_ABOUT THIS EXERCISE:_ Look for "métodos" in the records and copy every line that has it.

_SOURCE MATERIAL:_
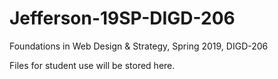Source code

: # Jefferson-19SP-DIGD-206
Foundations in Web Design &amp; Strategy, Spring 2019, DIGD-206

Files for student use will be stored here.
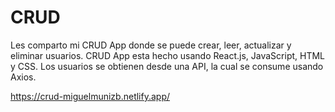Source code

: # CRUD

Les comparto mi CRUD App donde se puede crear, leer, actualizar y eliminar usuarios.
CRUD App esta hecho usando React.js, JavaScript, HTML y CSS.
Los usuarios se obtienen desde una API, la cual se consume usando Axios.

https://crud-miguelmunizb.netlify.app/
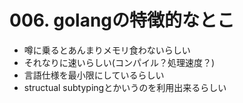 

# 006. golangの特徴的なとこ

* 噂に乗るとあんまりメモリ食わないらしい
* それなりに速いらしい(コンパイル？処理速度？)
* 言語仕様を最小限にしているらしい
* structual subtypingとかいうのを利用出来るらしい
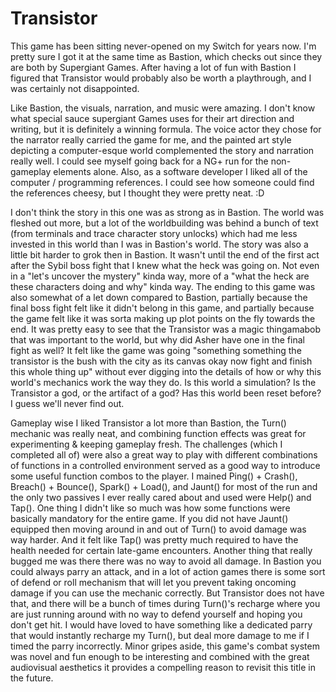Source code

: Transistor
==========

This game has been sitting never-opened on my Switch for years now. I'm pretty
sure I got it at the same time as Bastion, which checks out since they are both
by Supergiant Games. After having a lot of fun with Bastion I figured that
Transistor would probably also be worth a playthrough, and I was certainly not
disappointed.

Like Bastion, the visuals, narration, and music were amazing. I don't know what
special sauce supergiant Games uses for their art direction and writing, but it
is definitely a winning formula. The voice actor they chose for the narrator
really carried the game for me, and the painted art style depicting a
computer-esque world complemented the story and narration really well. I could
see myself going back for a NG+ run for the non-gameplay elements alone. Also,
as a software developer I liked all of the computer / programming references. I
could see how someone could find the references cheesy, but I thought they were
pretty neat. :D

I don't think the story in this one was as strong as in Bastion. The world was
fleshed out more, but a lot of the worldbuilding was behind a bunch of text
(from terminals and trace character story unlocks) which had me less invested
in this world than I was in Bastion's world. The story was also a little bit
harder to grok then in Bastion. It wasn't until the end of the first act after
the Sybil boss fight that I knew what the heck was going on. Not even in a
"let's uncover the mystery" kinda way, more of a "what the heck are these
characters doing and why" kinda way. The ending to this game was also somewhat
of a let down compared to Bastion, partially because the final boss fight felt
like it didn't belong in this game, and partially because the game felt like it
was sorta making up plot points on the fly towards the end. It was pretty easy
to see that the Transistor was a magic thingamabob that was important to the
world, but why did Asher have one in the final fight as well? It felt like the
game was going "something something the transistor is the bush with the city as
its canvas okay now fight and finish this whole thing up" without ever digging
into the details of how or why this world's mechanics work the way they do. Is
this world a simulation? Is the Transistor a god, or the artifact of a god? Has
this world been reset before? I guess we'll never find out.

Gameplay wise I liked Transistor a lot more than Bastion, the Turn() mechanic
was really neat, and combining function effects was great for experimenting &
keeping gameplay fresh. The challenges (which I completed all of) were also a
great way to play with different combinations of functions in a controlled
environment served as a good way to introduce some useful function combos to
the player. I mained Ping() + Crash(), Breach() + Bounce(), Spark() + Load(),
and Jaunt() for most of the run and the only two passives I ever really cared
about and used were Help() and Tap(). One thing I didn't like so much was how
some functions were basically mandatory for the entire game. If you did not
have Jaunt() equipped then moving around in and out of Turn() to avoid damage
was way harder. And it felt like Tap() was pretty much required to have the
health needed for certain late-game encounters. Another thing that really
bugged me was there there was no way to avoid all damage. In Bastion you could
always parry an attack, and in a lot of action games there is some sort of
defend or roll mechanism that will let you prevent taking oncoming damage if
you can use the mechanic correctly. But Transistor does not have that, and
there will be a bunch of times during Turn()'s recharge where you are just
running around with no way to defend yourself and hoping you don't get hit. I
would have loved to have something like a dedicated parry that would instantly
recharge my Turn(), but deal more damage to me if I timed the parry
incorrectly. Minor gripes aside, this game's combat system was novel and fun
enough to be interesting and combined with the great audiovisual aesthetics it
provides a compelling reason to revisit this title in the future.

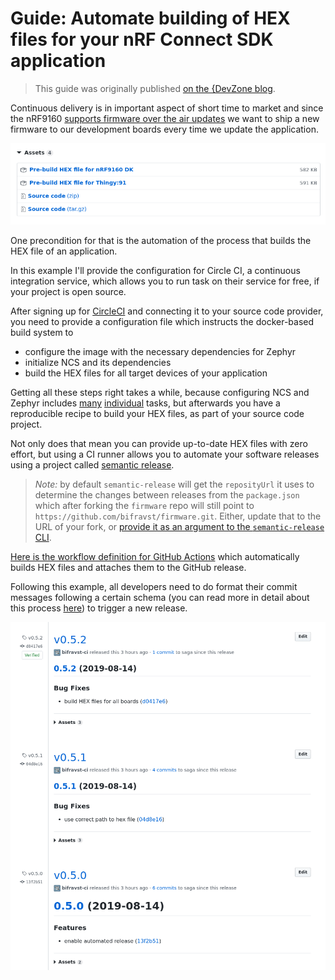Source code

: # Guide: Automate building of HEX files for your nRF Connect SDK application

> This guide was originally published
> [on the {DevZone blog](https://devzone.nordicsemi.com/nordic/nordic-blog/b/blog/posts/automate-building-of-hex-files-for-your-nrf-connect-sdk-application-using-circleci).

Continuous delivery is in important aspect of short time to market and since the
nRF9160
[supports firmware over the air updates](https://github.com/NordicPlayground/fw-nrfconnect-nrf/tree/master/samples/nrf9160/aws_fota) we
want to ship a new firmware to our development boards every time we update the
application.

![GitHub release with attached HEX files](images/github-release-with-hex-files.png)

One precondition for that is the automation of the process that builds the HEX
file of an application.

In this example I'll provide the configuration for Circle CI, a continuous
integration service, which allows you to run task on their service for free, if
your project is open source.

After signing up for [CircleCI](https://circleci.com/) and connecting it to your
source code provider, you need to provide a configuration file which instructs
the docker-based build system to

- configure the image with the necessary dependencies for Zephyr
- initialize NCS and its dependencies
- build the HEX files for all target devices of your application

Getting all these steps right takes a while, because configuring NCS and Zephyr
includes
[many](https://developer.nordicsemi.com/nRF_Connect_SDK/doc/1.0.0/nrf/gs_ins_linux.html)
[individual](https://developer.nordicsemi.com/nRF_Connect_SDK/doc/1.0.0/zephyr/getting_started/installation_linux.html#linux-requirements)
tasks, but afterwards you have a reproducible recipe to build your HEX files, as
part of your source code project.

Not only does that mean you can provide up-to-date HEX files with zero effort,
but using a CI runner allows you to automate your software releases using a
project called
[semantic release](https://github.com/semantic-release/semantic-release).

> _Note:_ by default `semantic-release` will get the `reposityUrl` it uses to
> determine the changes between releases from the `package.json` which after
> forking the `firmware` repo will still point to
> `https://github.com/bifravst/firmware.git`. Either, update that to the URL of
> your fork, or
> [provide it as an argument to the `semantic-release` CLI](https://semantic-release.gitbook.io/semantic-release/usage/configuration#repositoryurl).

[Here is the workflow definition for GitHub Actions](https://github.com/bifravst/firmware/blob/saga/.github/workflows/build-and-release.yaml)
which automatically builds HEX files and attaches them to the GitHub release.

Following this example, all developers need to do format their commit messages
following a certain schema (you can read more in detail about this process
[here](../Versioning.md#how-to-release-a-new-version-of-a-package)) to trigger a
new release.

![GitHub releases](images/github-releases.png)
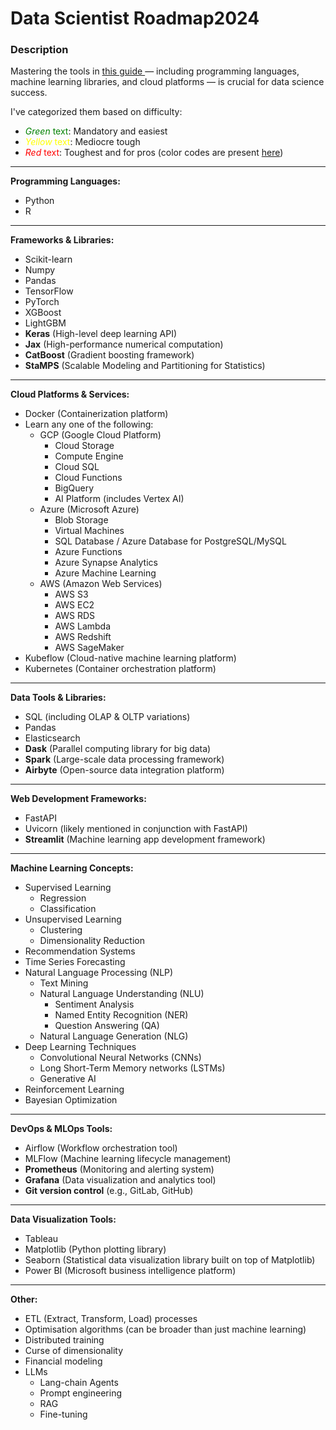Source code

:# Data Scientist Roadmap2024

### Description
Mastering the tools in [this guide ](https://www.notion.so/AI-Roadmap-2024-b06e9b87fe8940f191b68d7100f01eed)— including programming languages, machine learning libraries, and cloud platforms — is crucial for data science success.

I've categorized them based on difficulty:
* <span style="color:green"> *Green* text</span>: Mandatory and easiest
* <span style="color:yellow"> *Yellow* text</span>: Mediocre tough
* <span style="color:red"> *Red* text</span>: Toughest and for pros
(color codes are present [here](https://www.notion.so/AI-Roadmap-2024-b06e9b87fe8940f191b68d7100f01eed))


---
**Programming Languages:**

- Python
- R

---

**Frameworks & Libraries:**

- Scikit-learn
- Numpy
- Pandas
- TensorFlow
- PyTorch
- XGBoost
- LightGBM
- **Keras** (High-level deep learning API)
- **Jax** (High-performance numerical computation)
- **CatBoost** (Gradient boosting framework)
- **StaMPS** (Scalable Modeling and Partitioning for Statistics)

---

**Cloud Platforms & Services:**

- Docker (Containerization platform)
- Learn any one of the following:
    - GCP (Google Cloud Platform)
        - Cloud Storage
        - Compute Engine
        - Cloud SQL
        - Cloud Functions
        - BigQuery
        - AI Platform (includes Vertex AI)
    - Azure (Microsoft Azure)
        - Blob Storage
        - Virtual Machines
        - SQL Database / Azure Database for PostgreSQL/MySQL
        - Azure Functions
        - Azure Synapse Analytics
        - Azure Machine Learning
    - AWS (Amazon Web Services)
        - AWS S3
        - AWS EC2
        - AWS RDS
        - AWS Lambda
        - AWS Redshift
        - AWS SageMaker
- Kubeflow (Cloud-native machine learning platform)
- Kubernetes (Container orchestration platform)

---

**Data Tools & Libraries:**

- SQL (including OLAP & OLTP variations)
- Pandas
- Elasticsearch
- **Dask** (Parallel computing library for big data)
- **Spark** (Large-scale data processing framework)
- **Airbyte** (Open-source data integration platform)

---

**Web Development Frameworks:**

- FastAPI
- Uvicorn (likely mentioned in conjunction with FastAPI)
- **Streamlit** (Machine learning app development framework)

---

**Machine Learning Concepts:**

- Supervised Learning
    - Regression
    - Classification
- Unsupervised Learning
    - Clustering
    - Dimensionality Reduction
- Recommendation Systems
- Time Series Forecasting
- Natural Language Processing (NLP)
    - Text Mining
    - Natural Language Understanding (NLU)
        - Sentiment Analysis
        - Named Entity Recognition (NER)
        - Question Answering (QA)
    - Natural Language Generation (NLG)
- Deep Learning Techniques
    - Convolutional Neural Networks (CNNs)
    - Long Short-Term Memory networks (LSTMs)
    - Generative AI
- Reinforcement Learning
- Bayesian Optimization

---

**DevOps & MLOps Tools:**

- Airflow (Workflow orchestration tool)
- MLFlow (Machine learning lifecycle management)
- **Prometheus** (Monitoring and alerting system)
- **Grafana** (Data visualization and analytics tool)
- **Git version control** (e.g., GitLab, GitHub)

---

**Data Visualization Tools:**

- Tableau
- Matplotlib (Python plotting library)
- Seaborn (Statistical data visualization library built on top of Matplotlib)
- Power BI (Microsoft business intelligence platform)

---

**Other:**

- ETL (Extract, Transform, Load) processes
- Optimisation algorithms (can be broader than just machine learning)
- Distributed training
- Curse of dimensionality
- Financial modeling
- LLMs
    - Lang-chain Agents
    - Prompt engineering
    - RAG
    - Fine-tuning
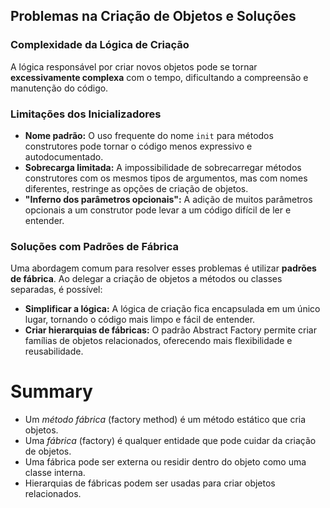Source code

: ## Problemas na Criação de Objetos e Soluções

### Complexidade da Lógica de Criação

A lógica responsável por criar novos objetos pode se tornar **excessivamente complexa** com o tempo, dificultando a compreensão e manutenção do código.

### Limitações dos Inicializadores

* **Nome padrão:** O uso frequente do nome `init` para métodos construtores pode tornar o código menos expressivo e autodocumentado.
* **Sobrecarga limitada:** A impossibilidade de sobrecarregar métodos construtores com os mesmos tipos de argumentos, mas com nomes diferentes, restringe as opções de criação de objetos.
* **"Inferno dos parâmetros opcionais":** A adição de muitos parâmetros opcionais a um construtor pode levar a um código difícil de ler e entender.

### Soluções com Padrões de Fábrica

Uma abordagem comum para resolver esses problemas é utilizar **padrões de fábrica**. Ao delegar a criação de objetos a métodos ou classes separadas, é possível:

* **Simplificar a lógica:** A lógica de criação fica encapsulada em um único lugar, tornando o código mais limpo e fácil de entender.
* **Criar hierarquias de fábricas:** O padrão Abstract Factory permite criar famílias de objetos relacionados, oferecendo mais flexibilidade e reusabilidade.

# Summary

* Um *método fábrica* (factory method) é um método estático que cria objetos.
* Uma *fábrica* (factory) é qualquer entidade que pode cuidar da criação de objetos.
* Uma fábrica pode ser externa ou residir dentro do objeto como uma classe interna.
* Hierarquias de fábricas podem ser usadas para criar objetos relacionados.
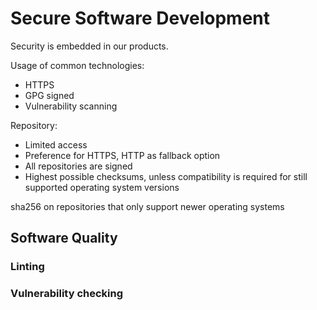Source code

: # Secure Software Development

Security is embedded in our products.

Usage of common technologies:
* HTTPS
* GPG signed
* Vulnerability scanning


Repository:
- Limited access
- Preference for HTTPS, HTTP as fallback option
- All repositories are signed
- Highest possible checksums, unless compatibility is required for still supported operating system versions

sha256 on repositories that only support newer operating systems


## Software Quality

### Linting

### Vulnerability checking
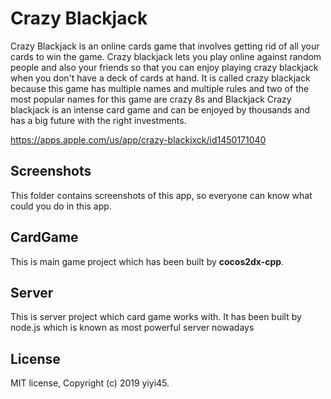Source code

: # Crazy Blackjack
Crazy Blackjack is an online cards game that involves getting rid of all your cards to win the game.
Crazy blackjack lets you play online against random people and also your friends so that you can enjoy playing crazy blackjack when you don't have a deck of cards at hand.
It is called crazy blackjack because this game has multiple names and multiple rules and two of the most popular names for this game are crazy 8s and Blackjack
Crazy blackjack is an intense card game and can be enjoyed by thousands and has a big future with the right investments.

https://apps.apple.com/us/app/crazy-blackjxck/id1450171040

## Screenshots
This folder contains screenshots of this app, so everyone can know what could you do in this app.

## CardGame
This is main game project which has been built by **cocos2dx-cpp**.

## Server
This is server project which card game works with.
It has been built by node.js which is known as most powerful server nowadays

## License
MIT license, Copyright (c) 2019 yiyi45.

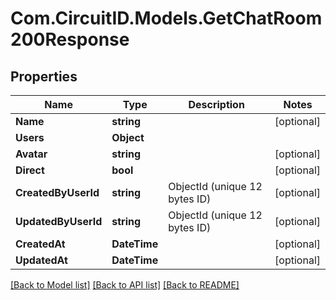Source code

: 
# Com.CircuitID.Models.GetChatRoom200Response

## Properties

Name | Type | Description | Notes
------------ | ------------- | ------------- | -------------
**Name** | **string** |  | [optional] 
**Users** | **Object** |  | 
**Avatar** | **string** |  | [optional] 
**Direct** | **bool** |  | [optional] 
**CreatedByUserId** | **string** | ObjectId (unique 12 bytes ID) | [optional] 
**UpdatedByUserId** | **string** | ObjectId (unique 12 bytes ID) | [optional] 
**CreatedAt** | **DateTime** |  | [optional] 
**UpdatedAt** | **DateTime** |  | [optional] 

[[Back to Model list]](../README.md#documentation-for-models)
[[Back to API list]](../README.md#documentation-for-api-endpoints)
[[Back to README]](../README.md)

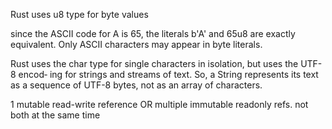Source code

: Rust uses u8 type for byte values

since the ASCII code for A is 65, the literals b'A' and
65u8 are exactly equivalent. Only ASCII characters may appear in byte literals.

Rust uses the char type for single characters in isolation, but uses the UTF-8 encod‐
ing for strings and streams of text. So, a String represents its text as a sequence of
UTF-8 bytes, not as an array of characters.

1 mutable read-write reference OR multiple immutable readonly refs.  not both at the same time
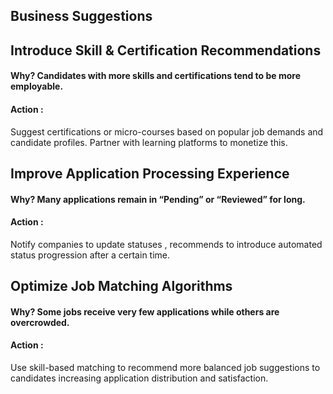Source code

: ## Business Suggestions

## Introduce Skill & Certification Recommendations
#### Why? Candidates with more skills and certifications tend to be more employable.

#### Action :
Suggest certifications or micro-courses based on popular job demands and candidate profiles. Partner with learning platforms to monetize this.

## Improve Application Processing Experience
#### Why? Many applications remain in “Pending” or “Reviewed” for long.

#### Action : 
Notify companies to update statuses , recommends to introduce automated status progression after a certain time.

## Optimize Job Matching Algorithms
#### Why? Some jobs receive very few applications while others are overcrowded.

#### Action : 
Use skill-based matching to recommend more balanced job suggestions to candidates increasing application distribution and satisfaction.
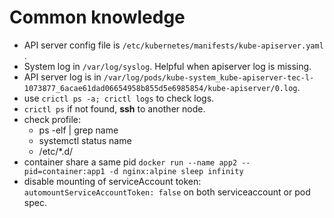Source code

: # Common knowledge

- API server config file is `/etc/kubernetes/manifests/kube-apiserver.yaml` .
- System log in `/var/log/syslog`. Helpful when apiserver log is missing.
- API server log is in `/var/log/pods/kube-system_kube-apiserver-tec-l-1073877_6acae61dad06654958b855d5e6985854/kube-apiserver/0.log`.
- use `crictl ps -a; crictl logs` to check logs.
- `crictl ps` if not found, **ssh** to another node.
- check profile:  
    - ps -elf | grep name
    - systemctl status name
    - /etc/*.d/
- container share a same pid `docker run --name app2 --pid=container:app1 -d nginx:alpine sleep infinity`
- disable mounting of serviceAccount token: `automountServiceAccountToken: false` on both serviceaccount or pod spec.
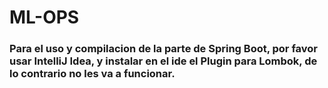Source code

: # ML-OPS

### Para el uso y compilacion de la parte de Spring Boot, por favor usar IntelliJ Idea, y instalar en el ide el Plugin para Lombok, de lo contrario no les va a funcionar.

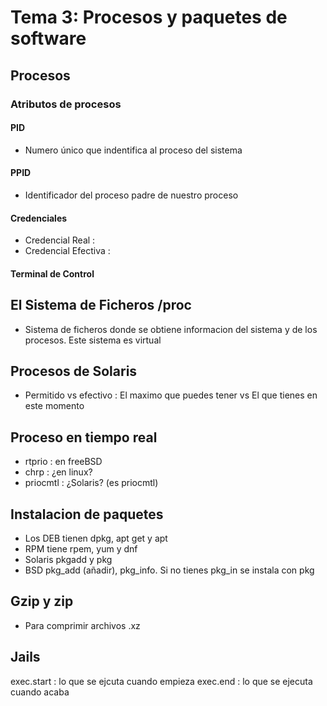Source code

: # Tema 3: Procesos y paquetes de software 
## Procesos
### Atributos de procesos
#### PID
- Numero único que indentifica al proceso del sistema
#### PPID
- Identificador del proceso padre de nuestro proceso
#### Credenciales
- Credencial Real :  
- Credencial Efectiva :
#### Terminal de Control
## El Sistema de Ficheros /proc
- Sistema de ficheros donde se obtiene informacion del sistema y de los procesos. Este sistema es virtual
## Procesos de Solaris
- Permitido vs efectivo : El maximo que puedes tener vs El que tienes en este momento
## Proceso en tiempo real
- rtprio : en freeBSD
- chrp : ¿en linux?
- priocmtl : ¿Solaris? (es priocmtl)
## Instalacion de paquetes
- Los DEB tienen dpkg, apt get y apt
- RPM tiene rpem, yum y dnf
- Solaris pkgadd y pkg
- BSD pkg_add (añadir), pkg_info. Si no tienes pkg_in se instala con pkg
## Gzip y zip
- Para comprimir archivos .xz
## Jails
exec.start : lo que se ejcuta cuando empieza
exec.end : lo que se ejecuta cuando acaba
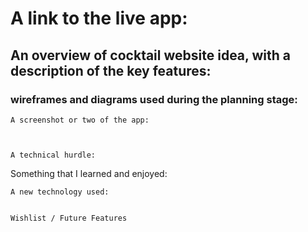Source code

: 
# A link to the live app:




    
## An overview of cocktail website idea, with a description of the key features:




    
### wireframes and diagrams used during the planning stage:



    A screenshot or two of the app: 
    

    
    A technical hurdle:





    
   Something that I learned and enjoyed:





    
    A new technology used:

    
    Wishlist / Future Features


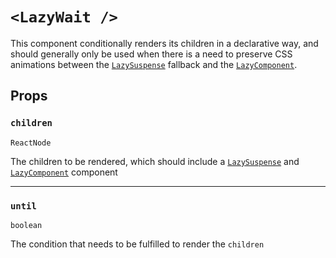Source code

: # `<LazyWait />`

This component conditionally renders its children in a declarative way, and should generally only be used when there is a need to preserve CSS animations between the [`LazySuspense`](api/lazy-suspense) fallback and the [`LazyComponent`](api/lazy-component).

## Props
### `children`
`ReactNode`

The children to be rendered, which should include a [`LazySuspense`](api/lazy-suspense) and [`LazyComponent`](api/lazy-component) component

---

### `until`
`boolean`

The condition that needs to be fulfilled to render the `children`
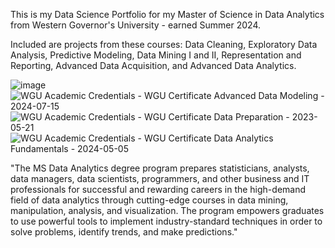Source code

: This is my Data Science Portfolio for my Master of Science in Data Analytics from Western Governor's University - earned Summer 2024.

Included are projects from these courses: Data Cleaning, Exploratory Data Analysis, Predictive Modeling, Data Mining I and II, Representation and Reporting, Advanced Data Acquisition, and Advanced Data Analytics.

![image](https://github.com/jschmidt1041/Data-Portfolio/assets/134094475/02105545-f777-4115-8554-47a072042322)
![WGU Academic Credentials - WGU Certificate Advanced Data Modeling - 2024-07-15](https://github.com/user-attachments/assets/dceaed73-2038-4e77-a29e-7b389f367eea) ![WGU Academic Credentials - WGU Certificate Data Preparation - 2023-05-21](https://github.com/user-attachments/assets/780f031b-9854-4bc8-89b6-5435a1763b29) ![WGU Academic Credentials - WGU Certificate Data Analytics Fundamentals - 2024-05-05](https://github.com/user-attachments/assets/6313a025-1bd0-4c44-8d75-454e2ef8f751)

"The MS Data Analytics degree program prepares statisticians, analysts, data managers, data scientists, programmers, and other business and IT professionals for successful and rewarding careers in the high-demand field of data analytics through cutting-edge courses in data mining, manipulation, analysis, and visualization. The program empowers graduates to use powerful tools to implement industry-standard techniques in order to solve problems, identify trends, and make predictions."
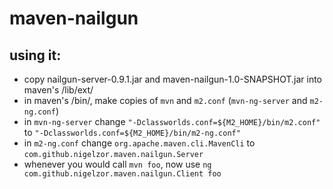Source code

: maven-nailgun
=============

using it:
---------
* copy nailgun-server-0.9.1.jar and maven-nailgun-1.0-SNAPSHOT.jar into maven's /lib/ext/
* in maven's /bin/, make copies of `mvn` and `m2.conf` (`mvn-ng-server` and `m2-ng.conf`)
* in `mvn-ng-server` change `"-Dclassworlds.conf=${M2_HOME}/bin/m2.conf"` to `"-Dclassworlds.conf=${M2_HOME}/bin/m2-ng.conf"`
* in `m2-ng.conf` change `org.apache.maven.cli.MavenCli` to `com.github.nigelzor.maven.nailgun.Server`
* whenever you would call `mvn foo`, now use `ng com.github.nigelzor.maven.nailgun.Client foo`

_SOLUTION TO THIS PROBLEM:_
* **Nome padrão:** O uso frequente do nome `init` para métodos construtores pode tornar o código menos expressivo e autodocumentado.
* **Sobrecarga limitada:** A impossibilidade de sobrecarregar métodos construtores com os mesmos tipos de argumentos, mas com nomes diferentes, restringe as opções de criação de objetos.
Uma abordagem comum para resolver esses problemas é utilizar **padrões de fábrica**. Ao delegar a criação de objetos a métodos ou classes separadas, é possível:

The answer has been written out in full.